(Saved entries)
↓
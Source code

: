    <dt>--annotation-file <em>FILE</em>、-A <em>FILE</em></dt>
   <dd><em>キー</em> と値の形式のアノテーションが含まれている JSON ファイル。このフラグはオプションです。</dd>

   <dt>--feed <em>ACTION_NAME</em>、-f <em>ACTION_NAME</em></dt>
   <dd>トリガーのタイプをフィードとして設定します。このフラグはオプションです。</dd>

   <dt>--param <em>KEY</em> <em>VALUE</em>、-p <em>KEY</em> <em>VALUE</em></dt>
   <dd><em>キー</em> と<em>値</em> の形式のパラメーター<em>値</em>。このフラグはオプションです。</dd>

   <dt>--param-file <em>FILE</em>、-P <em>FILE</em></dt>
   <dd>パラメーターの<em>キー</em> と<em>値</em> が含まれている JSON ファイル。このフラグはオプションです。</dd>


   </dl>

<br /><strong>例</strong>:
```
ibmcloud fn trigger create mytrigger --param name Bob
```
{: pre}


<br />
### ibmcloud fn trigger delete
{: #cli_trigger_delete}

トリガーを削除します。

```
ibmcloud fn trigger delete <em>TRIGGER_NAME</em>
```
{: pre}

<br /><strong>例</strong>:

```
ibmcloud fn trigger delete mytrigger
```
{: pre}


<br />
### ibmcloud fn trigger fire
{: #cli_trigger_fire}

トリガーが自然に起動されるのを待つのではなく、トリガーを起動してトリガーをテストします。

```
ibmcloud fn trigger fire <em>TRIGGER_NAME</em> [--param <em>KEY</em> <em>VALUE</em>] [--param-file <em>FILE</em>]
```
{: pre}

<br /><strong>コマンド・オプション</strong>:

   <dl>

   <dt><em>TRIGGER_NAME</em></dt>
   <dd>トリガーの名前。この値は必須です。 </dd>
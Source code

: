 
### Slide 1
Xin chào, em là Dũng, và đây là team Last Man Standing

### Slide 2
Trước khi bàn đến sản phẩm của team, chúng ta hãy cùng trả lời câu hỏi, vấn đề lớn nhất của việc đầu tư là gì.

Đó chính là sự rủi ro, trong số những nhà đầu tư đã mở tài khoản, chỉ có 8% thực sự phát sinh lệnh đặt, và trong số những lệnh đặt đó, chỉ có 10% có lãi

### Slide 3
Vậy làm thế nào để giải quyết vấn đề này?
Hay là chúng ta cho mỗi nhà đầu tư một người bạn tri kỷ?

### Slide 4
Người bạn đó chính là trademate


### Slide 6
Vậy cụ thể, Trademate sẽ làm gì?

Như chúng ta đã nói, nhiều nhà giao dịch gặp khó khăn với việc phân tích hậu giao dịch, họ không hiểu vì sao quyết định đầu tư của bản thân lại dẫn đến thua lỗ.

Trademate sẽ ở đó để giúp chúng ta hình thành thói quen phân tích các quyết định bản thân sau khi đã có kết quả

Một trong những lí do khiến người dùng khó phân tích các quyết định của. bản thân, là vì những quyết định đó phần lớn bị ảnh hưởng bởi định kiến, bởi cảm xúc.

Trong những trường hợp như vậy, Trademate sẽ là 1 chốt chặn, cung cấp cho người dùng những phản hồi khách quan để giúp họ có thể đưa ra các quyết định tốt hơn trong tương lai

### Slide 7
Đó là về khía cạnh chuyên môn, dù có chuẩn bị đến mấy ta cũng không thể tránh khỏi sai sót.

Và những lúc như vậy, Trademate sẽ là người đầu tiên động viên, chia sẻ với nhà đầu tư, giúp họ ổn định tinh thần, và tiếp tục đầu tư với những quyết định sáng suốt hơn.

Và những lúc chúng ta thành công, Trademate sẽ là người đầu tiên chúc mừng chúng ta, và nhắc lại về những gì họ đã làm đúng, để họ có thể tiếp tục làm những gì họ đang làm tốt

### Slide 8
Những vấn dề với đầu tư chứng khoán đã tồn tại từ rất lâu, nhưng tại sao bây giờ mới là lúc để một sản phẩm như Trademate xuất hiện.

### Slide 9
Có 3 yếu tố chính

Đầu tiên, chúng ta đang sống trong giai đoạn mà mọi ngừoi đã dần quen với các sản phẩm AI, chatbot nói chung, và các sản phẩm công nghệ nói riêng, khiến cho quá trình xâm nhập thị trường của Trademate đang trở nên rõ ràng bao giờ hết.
↑
Copy the entries exactly as they appear.

SOLVED PROBLEM —
Source code

:    <dt>--annotation-file <em>FILE</em>、-A <em>FILE</em></dt>
   <dd><em>キー</em> と値の形式のアノテーションが含まれている JSON ファイル。このフラグはオプションです。</dd>

   <dt>--feed <em>ACTION_NAME</em>、-f <em>ACTION_NAME</em></dt>
   <dd>トリガーのタイプをフィードとして設定します。このフラグはオプションです。</dd>

   <dt>--param <em>KEY</em> <em>VALUE</em>、-p <em>KEY</em> <em>VALUE</em></dt>
   <dd><em>キー</em> と<em>値</em> の形式のパラメーター<em>値</em>。このフラグはオプションです。</dd>

   <dt>--param-file <em>FILE</em>、-P <em>FILE</em></dt>
   <dd>パラメーターの<em>キー</em> と<em>値</em> が含まれている JSON ファイル。このフラグはオプションです。</dd>


   </dl>

<br /><strong>例</strong>:
```
ibmcloud fn trigger create mytrigger --param name Bob
```
{: pre}


<br />
### ibmcloud fn trigger delete
{: #cli_trigger_delete}

トリガーを削除します。

```
ibmcloud fn trigger delete <em>TRIGGER_NAME</em>
```
{: pre}

<br /><strong>例</strong>:

```
ibmcloud fn trigger delete mytrigger
```
{: pre}


<br />
### ibmcloud fn trigger fire
{: #cli_trigger_fire}

トリガーが自然に起動されるのを待つのではなく、トリガーを起動してトリガーをテストします。

```
ibmcloud fn trigger fire <em>TRIGGER_NAME</em> [--param <em>KEY</em> <em>VALUE</em>] [--param-file <em>FILE</em>]
```
{: pre}

<br /><strong>コマンド・オプション</strong>:

   <dl>

   <dt><em>TRIGGER_NAME</em></dt>
   <dd>トリガーの名前。この値は必須です。 </dd>
Source code

: 
### Slide 1
Xin chào, em là Dũng, và đây là team Last Man Standing

### Slide 2
Trước khi bàn đến sản phẩm của team, chúng ta hãy cùng trả lời câu hỏi, vấn đề lớn nhất của việc đầu tư là gì.

Đó chính là sự rủi ro, trong số những nhà đầu tư đã mở tài khoản, chỉ có 8% thực sự phát sinh lệnh đặt, và trong số những lệnh đặt đó, chỉ có 10% có lãi

### Slide 3
Vậy làm thế nào để giải quyết vấn đề này?
Hay là chúng ta cho mỗi nhà đầu tư một người bạn tri kỷ?

### Slide 4
Người bạn đó chính là trademate


### Slide 6
Vậy cụ thể, Trademate sẽ làm gì?

Như chúng ta đã nói, nhiều nhà giao dịch gặp khó khăn với việc phân tích hậu giao dịch, họ không hiểu vì sao quyết định đầu tư của bản thân lại dẫn đến thua lỗ.

Trademate sẽ ở đó để giúp chúng ta hình thành thói quen phân tích các quyết định bản thân sau khi đã có kết quả

Một trong những lí do khiến người dùng khó phân tích các quyết định của. bản thân, là vì những quyết định đó phần lớn bị ảnh hưởng bởi định kiến, bởi cảm xúc.

Trong những trường hợp như vậy, Trademate sẽ là 1 chốt chặn, cung cấp cho người dùng những phản hồi khách quan để giúp họ có thể đưa ra các quyết định tốt hơn trong tương lai

### Slide 7
Đó là về khía cạnh chuyên môn, dù có chuẩn bị đến mấy ta cũng không thể tránh khỏi sai sót.

Và những lúc như vậy, Trademate sẽ là người đầu tiên động viên, chia sẻ với nhà đầu tư, giúp họ ổn định tinh thần, và tiếp tục đầu tư với những quyết định sáng suốt hơn.

Và những lúc chúng ta thành công, Trademate sẽ là người đầu tiên chúc mừng chúng ta, và nhắc lại về những gì họ đã làm đúng, để họ có thể tiếp tục làm những gì họ đang làm tốt

### Slide 8
Những vấn dề với đầu tư chứng khoán đã tồn tại từ rất lâu, nhưng tại sao bây giờ mới là lúc để một sản phẩm như Trademate xuất hiện.

### Slide 9
Có 3 yếu tố chính

Đầu tiên, chúng ta đang sống trong giai đoạn mà mọi ngừoi đã dần quen với các sản phẩm AI, chatbot nói chung, và các sản phẩm công nghệ nói riêng, khiến cho quá trình xâm nhập thị trường của Trademate đang trở nên rõ ràng bao giờ hết.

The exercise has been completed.